* **Try it**: Each line of the data that includes "引用pytest" must be copied.
····················
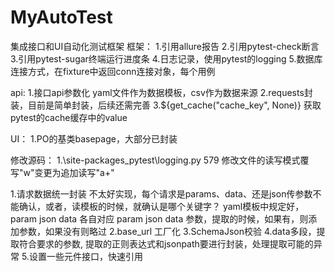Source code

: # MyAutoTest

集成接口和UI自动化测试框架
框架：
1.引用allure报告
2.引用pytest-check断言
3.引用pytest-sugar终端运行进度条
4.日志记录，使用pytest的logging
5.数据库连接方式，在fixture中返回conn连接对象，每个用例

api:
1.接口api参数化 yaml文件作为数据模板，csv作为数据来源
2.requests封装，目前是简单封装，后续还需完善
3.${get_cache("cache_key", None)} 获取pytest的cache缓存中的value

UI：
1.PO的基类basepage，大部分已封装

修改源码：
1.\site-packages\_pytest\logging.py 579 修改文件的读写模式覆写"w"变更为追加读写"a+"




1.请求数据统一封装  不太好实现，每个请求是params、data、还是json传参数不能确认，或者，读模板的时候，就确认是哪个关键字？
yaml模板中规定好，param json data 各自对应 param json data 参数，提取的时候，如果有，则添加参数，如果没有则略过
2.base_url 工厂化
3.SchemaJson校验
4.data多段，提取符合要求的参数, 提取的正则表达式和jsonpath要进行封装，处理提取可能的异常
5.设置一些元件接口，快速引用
····················
* **Response box**:
2.引用pytest-check断言
3.引用pytest-sugar终端运行进度条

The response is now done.